▶ **YOUR GOAL**
Lines from the top of the entries down to the line with "for active heating.36" must be set down exactly as they stand, with both ends retained.

[Items from a dataset]
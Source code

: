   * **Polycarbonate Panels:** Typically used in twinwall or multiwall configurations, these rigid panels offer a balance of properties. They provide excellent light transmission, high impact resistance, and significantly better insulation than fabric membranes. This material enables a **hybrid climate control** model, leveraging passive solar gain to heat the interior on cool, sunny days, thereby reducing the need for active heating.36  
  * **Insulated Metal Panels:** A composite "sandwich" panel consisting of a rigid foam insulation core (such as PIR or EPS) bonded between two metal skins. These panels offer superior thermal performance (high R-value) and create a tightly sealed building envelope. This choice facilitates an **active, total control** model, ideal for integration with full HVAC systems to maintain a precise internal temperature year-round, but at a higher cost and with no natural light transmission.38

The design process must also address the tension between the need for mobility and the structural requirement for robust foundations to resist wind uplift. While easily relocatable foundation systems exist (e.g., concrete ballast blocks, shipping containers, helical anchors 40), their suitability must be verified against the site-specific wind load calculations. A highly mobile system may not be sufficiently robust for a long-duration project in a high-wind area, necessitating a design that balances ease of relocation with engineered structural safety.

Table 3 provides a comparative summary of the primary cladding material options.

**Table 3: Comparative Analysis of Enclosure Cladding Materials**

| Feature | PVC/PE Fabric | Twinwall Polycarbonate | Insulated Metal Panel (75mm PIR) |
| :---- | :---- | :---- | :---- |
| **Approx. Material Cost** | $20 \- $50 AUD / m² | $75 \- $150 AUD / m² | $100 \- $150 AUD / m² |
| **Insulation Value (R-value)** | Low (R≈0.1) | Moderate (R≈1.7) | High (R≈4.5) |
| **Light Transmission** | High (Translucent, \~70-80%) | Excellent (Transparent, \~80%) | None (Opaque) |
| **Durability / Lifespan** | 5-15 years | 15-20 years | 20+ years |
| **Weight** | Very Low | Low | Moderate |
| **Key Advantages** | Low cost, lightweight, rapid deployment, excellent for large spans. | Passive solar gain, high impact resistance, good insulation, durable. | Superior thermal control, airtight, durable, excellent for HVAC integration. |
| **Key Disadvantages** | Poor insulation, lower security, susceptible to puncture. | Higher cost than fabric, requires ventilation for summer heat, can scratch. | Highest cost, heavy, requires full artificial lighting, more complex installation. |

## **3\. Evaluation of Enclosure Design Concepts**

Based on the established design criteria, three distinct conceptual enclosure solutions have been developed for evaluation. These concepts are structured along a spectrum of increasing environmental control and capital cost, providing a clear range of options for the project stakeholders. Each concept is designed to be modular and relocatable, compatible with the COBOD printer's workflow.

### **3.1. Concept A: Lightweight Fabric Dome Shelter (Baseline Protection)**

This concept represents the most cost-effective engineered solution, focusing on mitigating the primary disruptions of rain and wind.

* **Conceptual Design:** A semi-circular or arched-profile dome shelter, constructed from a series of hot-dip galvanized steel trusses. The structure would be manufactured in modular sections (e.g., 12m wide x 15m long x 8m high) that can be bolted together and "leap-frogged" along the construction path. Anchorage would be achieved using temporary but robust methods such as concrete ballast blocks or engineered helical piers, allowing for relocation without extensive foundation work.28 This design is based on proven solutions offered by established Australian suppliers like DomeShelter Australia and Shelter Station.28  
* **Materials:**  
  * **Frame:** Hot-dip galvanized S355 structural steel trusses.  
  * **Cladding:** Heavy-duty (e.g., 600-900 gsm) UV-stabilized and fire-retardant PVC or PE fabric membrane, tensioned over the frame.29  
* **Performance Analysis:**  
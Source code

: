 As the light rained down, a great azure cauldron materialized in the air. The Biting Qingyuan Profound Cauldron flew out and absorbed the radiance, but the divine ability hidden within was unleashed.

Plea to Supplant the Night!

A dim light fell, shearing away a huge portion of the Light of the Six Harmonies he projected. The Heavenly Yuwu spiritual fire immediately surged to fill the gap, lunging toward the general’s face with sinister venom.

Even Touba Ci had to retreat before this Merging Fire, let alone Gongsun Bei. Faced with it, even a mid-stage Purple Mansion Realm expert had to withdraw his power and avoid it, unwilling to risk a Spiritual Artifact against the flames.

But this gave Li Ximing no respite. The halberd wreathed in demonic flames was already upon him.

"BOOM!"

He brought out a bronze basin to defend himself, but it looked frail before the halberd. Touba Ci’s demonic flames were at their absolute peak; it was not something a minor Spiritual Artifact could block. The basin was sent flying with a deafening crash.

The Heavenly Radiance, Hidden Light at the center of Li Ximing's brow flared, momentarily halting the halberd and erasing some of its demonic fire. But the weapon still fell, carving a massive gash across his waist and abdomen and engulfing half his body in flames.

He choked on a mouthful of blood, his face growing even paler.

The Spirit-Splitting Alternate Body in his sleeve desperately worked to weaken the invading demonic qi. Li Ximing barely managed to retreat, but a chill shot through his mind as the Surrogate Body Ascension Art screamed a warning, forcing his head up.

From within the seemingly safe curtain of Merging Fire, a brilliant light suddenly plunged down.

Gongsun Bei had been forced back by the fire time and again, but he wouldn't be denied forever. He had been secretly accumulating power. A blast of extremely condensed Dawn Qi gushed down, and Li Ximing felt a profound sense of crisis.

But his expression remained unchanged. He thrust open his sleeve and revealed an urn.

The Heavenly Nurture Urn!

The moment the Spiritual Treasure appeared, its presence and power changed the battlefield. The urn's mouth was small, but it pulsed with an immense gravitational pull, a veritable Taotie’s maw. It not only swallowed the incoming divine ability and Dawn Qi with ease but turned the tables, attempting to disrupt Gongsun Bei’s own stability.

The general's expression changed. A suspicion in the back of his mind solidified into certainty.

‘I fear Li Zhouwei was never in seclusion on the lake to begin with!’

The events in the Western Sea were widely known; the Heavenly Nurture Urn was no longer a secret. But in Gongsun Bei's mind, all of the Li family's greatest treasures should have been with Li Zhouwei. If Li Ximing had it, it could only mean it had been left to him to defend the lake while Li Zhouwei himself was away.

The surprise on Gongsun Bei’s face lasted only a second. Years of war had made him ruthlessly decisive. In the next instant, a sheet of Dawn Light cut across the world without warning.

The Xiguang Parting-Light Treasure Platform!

▶ **EXERCISE ANSWER**
Source code

:   * **Polycarbonate Panels:** Typically used in twinwall or multiwall configurations, these rigid panels offer a balance of properties. They provide excellent light transmission, high impact resistance, and significantly better insulation than fabric membranes. This material enables a **hybrid climate control** model, leveraging passive solar gain to heat the interior on cool, sunny days, thereby reducing the need for active heating.36  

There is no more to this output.